**Work instructions:**
Look through the records below for lines containing the string "correct", and report how many there are, nothing else.

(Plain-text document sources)
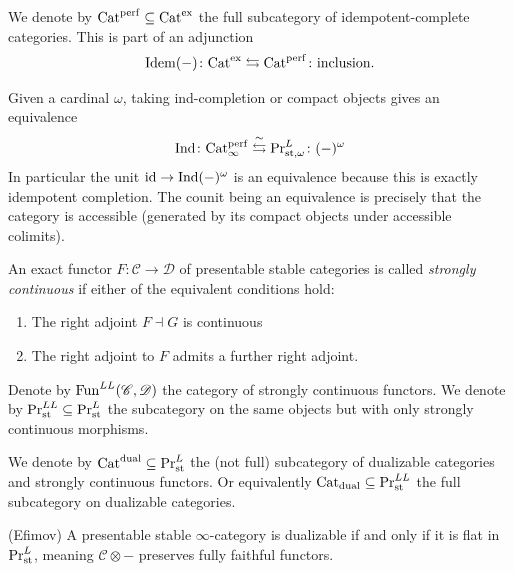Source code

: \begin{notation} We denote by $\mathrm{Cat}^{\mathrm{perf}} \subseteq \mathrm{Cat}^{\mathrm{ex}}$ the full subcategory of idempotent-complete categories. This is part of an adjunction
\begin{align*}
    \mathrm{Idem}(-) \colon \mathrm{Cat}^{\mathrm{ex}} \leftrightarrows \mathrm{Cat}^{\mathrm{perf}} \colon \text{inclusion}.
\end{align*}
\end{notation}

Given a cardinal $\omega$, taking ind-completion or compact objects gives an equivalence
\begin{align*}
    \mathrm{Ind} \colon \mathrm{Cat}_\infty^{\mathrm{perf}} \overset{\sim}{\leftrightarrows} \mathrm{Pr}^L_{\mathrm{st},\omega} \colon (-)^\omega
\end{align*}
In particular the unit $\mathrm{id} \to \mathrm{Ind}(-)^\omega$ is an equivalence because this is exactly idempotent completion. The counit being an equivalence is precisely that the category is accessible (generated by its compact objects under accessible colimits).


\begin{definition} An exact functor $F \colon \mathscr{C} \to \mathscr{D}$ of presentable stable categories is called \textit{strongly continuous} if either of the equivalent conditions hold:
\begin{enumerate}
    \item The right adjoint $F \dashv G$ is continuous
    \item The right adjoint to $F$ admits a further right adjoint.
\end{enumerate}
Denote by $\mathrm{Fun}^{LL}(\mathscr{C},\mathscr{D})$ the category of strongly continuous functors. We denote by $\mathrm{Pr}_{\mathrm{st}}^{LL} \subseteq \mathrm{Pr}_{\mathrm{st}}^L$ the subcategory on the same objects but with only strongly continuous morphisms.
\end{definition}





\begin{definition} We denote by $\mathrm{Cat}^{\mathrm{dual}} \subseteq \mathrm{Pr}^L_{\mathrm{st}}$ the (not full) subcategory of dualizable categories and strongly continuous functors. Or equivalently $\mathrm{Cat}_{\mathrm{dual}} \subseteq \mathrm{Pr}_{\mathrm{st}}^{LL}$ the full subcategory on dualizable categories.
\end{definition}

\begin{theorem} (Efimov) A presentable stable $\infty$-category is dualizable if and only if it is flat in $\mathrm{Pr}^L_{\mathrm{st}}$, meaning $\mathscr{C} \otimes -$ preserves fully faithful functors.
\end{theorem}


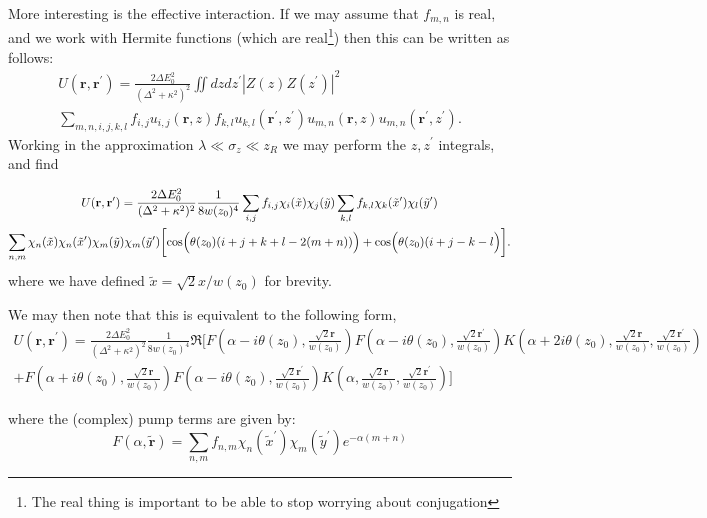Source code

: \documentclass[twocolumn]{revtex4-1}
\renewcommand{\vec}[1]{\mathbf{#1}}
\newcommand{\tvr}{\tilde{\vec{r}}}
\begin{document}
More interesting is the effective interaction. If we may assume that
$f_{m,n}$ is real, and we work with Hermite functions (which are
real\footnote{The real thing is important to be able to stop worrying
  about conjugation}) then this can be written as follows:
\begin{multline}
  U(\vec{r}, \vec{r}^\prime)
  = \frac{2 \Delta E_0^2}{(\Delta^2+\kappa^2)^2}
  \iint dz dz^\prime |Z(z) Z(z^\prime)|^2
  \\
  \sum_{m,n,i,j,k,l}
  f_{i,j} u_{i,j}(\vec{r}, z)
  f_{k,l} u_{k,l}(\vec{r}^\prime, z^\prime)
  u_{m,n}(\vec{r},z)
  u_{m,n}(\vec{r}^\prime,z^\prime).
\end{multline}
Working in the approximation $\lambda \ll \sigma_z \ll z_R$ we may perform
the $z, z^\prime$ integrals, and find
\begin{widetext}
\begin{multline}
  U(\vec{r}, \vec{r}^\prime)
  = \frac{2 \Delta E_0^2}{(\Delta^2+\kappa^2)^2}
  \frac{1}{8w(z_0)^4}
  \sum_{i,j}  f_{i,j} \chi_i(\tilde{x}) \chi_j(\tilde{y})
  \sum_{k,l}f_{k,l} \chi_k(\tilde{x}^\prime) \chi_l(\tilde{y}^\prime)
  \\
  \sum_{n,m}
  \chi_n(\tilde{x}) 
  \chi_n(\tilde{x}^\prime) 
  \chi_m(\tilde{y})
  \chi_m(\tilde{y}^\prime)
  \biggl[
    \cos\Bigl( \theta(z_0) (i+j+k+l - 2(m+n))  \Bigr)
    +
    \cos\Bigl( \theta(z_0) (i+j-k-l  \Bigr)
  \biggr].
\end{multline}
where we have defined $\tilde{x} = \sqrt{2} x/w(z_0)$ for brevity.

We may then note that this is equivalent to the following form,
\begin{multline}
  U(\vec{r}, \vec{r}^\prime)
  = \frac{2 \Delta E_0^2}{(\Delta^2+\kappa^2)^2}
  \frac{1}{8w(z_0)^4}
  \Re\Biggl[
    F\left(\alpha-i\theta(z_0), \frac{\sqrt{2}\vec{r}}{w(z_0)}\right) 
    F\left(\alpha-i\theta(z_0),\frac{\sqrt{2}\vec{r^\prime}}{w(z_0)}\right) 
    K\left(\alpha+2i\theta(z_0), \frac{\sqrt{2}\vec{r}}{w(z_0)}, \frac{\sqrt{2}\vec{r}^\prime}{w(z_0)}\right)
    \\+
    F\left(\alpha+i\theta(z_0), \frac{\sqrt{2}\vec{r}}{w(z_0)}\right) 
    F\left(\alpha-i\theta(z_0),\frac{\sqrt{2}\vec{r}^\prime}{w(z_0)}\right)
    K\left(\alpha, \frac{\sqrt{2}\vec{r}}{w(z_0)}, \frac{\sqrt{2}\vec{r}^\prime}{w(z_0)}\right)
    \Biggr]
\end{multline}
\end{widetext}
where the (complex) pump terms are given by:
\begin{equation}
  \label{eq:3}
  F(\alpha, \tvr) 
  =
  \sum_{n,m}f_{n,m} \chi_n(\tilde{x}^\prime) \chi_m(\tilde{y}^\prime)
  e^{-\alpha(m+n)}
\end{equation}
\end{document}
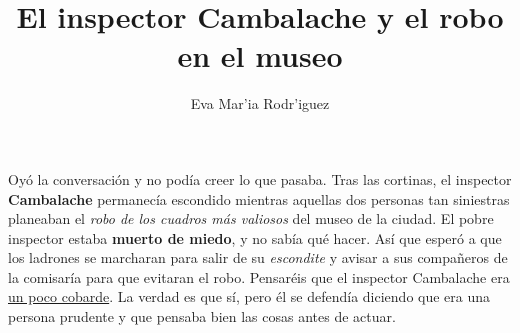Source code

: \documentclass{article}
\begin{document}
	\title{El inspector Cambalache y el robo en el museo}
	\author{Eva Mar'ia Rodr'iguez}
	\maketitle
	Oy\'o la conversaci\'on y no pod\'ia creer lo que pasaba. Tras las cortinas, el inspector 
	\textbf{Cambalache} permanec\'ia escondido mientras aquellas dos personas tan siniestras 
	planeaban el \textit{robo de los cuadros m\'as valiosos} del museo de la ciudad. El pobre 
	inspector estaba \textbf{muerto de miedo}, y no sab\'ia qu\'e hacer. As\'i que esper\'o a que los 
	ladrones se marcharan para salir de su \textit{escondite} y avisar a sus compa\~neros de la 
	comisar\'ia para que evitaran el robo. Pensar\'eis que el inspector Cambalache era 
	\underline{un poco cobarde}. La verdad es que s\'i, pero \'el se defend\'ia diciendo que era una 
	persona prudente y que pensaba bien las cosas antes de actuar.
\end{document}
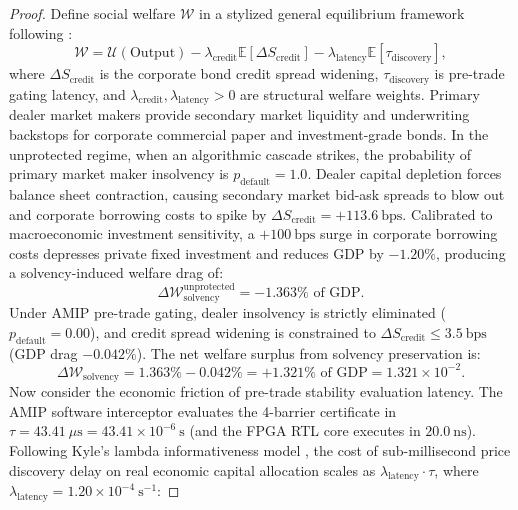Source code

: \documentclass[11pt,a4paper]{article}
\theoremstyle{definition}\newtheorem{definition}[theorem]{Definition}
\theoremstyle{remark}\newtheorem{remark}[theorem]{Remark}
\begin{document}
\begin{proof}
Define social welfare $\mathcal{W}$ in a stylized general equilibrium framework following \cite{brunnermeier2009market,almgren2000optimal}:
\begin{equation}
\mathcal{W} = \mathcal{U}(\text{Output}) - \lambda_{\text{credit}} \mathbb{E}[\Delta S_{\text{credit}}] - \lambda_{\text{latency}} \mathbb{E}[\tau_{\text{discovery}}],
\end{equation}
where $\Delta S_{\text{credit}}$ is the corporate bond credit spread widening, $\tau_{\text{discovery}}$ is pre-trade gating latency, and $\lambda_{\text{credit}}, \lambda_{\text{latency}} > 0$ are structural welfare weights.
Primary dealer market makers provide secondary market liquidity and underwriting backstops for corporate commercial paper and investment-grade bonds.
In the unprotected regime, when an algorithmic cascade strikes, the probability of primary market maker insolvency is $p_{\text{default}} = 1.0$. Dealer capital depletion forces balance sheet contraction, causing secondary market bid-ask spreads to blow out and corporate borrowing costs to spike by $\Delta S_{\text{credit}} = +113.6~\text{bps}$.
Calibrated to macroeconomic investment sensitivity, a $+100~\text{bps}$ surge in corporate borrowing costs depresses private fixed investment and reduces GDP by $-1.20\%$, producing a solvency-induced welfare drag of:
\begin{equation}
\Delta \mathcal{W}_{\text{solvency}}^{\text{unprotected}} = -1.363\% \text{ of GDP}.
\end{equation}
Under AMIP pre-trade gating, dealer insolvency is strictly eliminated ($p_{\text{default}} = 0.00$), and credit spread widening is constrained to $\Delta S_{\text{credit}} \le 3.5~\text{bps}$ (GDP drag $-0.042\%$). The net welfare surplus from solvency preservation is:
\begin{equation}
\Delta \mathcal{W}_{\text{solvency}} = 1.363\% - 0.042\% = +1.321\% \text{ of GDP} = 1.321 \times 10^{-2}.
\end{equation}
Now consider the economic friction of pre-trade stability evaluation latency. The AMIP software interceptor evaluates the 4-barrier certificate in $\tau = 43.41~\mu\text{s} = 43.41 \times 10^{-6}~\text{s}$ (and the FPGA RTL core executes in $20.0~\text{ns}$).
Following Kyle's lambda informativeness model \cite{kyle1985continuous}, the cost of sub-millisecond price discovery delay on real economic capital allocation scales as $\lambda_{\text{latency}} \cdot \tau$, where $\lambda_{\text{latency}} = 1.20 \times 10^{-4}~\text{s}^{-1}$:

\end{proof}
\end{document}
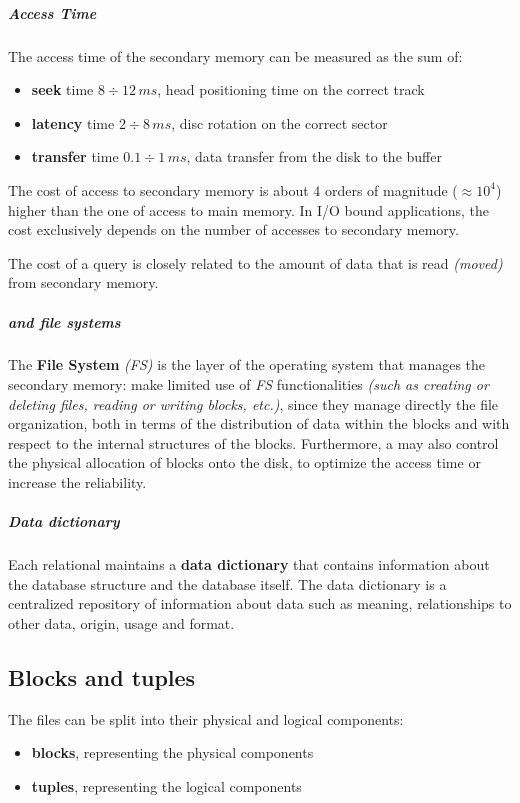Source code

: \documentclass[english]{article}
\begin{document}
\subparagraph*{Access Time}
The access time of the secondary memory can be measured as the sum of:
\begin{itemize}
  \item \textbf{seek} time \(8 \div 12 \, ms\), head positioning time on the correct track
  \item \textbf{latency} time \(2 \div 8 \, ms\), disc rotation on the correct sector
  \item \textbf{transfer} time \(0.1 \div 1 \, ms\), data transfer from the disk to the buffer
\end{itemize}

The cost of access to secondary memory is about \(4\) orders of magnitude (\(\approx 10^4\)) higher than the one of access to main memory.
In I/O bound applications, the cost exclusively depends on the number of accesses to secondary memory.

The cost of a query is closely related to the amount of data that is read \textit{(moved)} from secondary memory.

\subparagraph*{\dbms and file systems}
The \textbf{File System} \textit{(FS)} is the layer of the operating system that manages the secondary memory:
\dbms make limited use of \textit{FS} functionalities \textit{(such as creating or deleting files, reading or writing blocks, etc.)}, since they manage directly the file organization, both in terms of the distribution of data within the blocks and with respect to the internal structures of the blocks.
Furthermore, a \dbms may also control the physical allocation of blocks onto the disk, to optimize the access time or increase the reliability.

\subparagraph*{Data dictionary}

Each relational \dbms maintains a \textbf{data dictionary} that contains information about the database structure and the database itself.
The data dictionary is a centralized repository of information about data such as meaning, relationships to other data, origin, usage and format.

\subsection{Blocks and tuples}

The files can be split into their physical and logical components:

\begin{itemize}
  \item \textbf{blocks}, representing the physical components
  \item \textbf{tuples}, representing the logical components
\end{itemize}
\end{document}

**Task solution:**
2